START SOURCE DATA
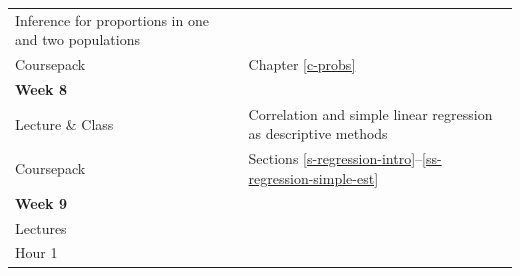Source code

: \documentclass[11pt,a4paper,openany]{book}
\begin{document}
\begin{longtable}[]{@{}ll@{}}
\begin{minipage}[t]{0.76\columnwidth}
Inference for proportions in one and two populations\strut
\end{minipage}\tabularnewline
\begin{minipage}[t]{0.19\columnwidth}\raggedright\strut
Coursepack\strut
\end{minipage} & \begin{minipage}[t]{0.76\columnwidth}\raggedright\strut
Chapter \ref{c-probs}\strut
\end{minipage}\tabularnewline
\begin{minipage}[t]{0.19\columnwidth}\raggedright\strut
\textbf{Week 8}\strut
\end{minipage} & \begin{minipage}[t]{0.76\columnwidth}\raggedright\strut
\strut
\end{minipage}\tabularnewline
\begin{minipage}[t]{0.19\columnwidth}\raggedright\strut
Lecture \& Class\strut
\end{minipage} & \begin{minipage}[t]{0.76\columnwidth}\raggedright\strut
Correlation and simple linear regression as descriptive methods\strut
\end{minipage}\tabularnewline
\begin{minipage}[t]{0.19\columnwidth}\raggedright\strut
Coursepack\strut
\end{minipage} & \begin{minipage}[t]{0.76\columnwidth}\raggedright\strut
Sections \ref{s-regression-intro}--\ref{ss-regression-simple-est}\strut
\end{minipage}\tabularnewline
\begin{minipage}[t]{0.19\columnwidth}\raggedright\strut
\textbf{Week 9}\strut
\end{minipage} & \begin{minipage}[t]{0.76\columnwidth}\raggedright\strut
\strut
\end{minipage}\tabularnewline
\begin{minipage}[t]{0.19\columnwidth}\raggedright\strut
Lectures\strut
\end{minipage} & \begin{minipage}[t]{0.76\columnwidth}\raggedright\strut
\strut
\end{minipage}\tabularnewline
\begin{minipage}[t]{0.19\columnwidth}\raggedright\strut
Hour 1\strut
\end{minipage} & \begin{minipage}[t]{0.76\columnwidth}\raggedright\strut

\end{minipage}
\end{longtable}
\end{document}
END SOURCE DATA
TASK
From the entries above, copy out every line where the string "textbf" appears.

SOLUTION TO THIS EXERCISE
\textbf{Week 8}\strut
\textbf{Week 9}\strut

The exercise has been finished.